[Data records]
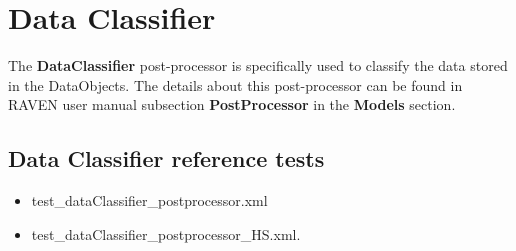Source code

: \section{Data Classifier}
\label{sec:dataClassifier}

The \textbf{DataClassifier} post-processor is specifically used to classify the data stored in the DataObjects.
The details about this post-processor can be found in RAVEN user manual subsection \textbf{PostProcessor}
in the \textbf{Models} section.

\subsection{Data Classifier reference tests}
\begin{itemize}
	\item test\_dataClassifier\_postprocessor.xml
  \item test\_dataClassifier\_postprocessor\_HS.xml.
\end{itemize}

--

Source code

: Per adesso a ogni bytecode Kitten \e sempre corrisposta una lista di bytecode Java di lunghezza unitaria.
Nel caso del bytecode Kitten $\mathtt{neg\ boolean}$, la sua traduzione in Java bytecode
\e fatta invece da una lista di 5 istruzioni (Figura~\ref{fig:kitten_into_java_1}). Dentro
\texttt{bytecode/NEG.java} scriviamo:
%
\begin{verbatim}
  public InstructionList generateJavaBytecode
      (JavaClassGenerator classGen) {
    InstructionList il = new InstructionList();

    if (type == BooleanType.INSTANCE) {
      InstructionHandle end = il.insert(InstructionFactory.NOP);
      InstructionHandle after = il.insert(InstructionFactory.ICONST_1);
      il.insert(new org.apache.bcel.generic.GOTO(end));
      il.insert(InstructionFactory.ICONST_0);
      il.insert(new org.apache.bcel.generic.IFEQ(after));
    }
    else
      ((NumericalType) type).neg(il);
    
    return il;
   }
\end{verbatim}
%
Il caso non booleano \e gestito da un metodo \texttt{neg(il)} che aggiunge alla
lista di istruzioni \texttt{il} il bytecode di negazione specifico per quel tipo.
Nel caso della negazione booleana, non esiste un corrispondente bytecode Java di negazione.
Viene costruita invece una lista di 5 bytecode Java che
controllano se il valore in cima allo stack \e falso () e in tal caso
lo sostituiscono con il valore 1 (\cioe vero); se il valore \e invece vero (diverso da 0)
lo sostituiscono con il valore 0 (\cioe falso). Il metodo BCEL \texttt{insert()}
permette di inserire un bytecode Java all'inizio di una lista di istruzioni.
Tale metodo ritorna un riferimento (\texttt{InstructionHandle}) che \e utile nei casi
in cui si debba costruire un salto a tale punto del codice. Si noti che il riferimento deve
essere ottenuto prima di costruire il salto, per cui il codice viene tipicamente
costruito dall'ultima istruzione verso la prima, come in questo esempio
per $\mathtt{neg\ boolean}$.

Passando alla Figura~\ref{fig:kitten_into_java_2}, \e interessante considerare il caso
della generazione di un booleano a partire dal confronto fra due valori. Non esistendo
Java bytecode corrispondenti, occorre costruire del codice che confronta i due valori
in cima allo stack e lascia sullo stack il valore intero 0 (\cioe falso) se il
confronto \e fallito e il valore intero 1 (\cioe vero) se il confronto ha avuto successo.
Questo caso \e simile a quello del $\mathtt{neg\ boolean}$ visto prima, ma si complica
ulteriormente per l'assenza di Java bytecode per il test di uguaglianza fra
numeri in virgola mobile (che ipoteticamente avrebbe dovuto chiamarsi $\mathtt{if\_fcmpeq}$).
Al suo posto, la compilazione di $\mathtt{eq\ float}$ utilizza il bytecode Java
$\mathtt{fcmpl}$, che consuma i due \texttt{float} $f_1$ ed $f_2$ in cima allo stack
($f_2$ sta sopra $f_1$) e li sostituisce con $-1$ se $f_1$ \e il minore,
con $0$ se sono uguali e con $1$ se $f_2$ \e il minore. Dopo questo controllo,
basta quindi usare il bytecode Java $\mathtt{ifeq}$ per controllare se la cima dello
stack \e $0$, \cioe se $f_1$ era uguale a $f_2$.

**Work order**
Each line of the data that holds "generic" should be reported.

**Output below**
      il.insert(new org.apache.bcel.generic.GOTO(end));
      il.insert(new org.apache.bcel.generic.IFEQ(after));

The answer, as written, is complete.